Question

Name the curve with the given polar equation. If it is a conic, give its eccentricity. Sketch the graph. $$ r=\frac{4}{1+\cos \theta} $$

Short answer

The curve is a parabola with eccentricity 1.

Step-by-step solution

Identify the form of the polar equation

The given polar equation is \( r = \frac{4}{1+\cos \theta} \).
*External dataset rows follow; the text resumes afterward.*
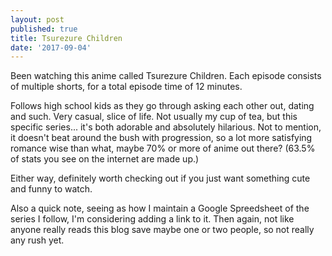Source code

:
 ```yaml
---
layout: post
published: true
title: Tsurezure Children
date: '2017-09-04'
---
```

Been watching this anime called Tsurezure Children. Each episode consists of multiple shorts, for a total episode time of 12 minutes.

Follows high school kids as they go through asking each other out, dating and such. Very casual, slice of life. Not usually my cup of tea, but this specific series... it's both adorable and absolutely hilarious. Not to mention, it doesn't beat around the bush with progression, so a lot more satisfying romance wise than what, maybe 70% or more of anime out there? (63.5% of stats you see on the internet are made up.)

Either way, definitely worth checking out if you just want something cute and funny to watch.

Also a quick note, seeing as how I maintain a Google Spreedsheet of the series I follow, I'm considering adding a link to it. Then again, not like anyone really reads this blog save maybe one or two people, so not really any rush yet.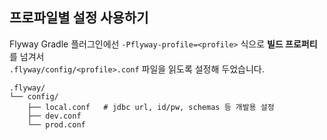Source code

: ## 프로파일별 설정 사용하기

Flyway Gradle 플러그인에선 `-Pflyway-profile=<profile>` 식으로 **빌드 프로퍼티**를 넘겨서  
`.flyway/config/<profile>.conf` 파일을 읽도록 설정해 두었습니다.

``` commandline
.flyway/
└── config/
    ├── local.conf   # jdbc url, id/pw, schemas 등 개발용 설정
    ├── dev.conf
    └── prod.conf


```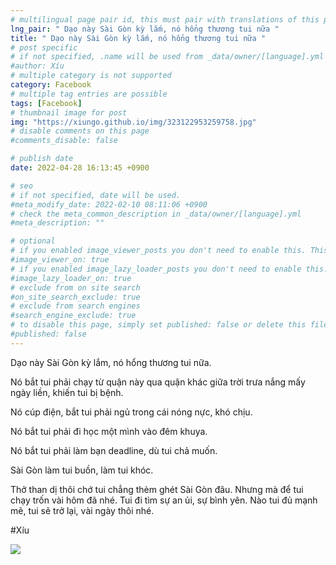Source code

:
 ```yaml
---
# multilingual page pair id, this must pair with translations of this page. (This name must be unique)
lng_pair: " Dạo này Sài Gòn kỳ lắm, nó hổng thương tui nữa "
title: " Dạo này Sài Gòn kỳ lắm, nó hổng thương tui nữa "
# post specific
# if not specified, .name will be used from _data/owner/[language].yml
#author: Xíu
# multiple category is not supported
category: Facebook
# multiple tag entries are possible
tags: [Facebook]
# thumbnail image for post
img: "https://xiungo.github.io/img/323122953259758.jpg"
# disable comments on this page
#comments_disable: false

# publish date
date: 2022-04-28 16:13:45 +0900

# seo
# if not specified, date will be used.
#meta_modify_date: 2022-02-10 08:11:06 +0900
# check the meta_common_description in _data/owner/[language].yml
#meta_description: ""

# optional
# if you enabled image_viewer_posts you don't need to enable this. This is only if image_viewer_posts = false
#image_viewer_on: true
# if you enabled image_lazy_loader_posts you don't need to enable this. This is only if image_lazy_loader_posts = false
#image_lazy_loader_on: true
# exclude from on site search
#on_site_search_exclude: true
# exclude from search engines
#search_engine_exclude: true
# to disable this page, simply set published: false or delete this file
#published: false
---
```


<!-- outline-start -->

Dạo này Sài Gòn kỳ lắm, nó hổng thương tui nữa.

Nó bắt tui phải chạy từ quận này qua quận khác giữa trời trưa nắng mấy ngày liền, khiến tui bị bệnh.

Nó cúp điện, bắt tui phải ngủ trong cái nóng nực, khó chịu.

 Nó bắt tui phải đi học một mình vào đêm khuya.

Nó bắt tui phải làm bạn deadline, dù tui chả muốn.

Sài Gòn làm tui buồn, làm tui khóc.

Thở than dị thôi chớ tui chẳng thèm ghét Sài Gòn đâu. Nhưng mà để tui chạy trốn vài hôm đã nhé. Tui đi tìm sự an ủi, sự bình yên. Nào tui đủ mạnh mẽ, tui sẽ trở lại, vài ngày thôi nhé.

#Xíu

<!-- outline-end -->

<img src= "https://xiungo.github.io/img/323122953259758.jpg">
This follows the general form \( r = \frac{ed}{1 + e\cos \theta} \), where \( e \) is the eccentricity, and \( d \) is a constant. In this case, \( ed = 4 \) and the equation is in the standard form of a conic.

Determine the eccentricity

From the polar equation \( r = \frac{4}{1+\cos \theta} \), we note that the denominator is \( 1 + e\cos \theta \). Comparing this with \( 1+\cos \theta \), we find that \( e = 1 \). If \( e = 1 \), the conic is a parabola according to conic section properties.

Verify the type of conic

A conic section with eccentricity \( e = 1 \) is always a parabola. This confirms that the curve described by the equation \( r = \frac{4}{1+\cos \theta} \) is indeed a parabola.

Sketch the graph of the conic

To sketch the graph of the equation \( r = \frac{4}{1+\cos \theta} \), note that it is symmetric with respect to the polar axis because of the \( \cos \theta \) term. The parabola will have its focus at the origin and directrix perpendicular to the axis of symmetry. Since it's opening towards the left (\( -x \) direction), plot points and draw the curve accordingly.

Key concepts

Eccentricity

Eccentricity is a key concept when analyzing conic sections. For any conic that is expressed in polar coordinates, eccentricity helps determine the shape of the conic. It is denoted by the letter \( e \). The value of \( e \) dictates the nature of the conic section:

• If \( e = 0 \), the conic is a circle.
• If \( 0 < e < 1 \), it is an ellipse.
• If \( e = 1 \), the conic is a parabola.
• If \( e > 1 \), the conic is a hyperbola.

When dealing with the polar equation \( r = \frac{ed}{1 + e\cos\theta} \), the term \( e \) is extracted by comparing the formula with the standard form of given equations. In our exercise, the equation \( r = \frac{4}{1+\cos\theta} \) gave us \( e = 1 \), indicating that this equation describes a parabola.

Conic Sections

Conic sections are curves obtained from the intersection of a plane with a double-napped cone. They include circles, ellipses, parabolas, and hyperbolas. These shapes can be described using polar equations, which are particularly useful in defining how they stretch and rotate in the coordinate system. In the context of polar coordinates, these curves take on a form \( r = \frac{ed}{1 + e\cos\theta} \) or \( r = \frac{ed}{1 + e\sin\theta} \). This formula not only helps in identifying the conic type but also in determining its orientation and dimension. By identifying the conic from a polar equation, important features like

• symmetric properties,
• focus points,
• and directrix location

can be understood, leading to insight into the structure of the curve.

Parabolas

Parabolas are distinctive shapes in conic sections. They have a unique property: each point on a parabola is equidistant from a fixed point, called the focus, and a fixed line, called the directrix.In our specific exercise, the equation \( r = \frac{4}{1 + \cos \theta} \) forms a parabola. This polar equation signifies that the directrix is perpendicular to the major axis, which in this situation, aligns with the x-axis. The major axis of a parabola is the line that passes through the focus and is perpendicular to the directrix.Parabolas

• are widely used in physics, optics, and engineering,
• often appear when dealing with projectile motion,
• and have reflective properties that are useful in designing telescopes and satellite dishes.

Understanding the geometric and reflective properties of parabolas is crucial in understanding their uses and applications in various fields.